*** Opening Records to process ***

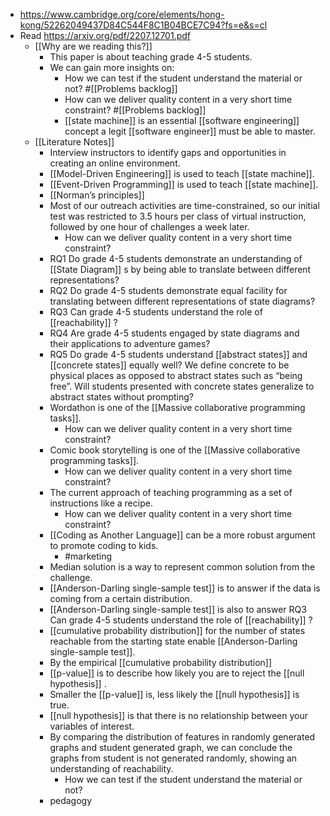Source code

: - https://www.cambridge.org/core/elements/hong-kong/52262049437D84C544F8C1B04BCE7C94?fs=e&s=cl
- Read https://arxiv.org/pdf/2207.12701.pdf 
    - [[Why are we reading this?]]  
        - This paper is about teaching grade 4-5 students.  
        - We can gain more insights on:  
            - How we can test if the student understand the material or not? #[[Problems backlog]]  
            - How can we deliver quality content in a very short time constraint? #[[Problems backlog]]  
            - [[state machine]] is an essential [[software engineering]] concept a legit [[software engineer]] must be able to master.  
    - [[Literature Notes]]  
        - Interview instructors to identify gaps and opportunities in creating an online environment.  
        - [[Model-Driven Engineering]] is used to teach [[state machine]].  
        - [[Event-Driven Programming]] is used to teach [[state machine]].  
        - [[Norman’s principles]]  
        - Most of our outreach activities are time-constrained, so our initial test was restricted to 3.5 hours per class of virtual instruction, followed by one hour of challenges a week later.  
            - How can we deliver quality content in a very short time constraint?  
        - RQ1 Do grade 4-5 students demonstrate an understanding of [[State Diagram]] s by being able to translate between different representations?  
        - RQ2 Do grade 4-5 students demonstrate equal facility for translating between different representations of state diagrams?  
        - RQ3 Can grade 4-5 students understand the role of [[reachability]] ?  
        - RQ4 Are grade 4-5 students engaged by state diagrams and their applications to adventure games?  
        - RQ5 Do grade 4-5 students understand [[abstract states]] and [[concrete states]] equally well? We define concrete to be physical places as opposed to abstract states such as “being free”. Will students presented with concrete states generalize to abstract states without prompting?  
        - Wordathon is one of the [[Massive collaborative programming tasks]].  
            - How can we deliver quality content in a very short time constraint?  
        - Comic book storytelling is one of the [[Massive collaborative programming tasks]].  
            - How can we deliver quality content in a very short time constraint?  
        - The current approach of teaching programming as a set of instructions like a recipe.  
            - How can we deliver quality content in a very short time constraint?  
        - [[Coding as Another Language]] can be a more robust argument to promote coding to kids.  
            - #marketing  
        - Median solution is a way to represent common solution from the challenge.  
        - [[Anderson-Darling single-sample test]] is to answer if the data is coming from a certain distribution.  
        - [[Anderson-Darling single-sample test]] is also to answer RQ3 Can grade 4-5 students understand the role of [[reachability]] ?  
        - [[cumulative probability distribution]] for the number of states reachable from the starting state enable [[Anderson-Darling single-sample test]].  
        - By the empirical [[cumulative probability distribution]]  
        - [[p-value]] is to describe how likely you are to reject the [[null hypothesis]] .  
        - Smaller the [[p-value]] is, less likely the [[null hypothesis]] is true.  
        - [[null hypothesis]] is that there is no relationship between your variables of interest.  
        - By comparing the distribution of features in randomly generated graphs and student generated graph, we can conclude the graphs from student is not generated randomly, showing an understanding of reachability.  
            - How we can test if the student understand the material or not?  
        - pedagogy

*** Closing Records to process ***
*** Opening Records to process ***

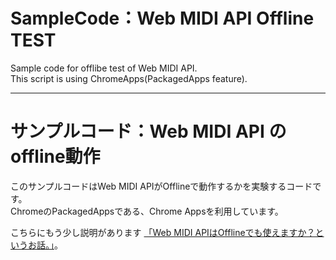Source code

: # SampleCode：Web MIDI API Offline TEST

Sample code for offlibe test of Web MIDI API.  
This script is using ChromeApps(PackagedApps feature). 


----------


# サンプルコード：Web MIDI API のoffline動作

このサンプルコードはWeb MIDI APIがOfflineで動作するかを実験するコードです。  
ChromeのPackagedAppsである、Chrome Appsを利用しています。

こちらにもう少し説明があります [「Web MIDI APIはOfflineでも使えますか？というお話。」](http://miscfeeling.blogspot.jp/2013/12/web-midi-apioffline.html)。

*** Closing Records to process ***

> Action item:
Copy word for word the stretch of entries above from the line that has "- The current" through the line that has "- [[null hypothesis]]", both ends included, and nothing outside it.

> Completed task:
        - The current approach of teaching programming as a set of instructions like a recipe.  
            - How can we deliver quality content in a very short time constraint?  
        - [[Coding as Another Language]] can be a more robust argument to promote coding to kids.  
            - #marketing  
        - Median solution is a way to represent common solution from the challenge.  
        - [[Anderson-Darling single-sample test]] is to answer if the data is coming from a certain distribution.  
        - [[Anderson-Darling single-sample test]] is also to answer RQ3 Can grade 4-5 students understand the role of [[reachability]] ?  
        - [[cumulative probability distribution]] for the number of states reachable from the starting state enable [[Anderson-Darling single-sample test]].  
        - By the empirical [[cumulative probability distribution]]  
        - [[p-value]] is to describe how likely you are to reject the [[null hypothesis]] .  
        - Smaller the [[p-value]] is, less likely the [[null hypothesis]] is true.  
        - [[null hypothesis]] is that there is no relationship between your variables of interest.  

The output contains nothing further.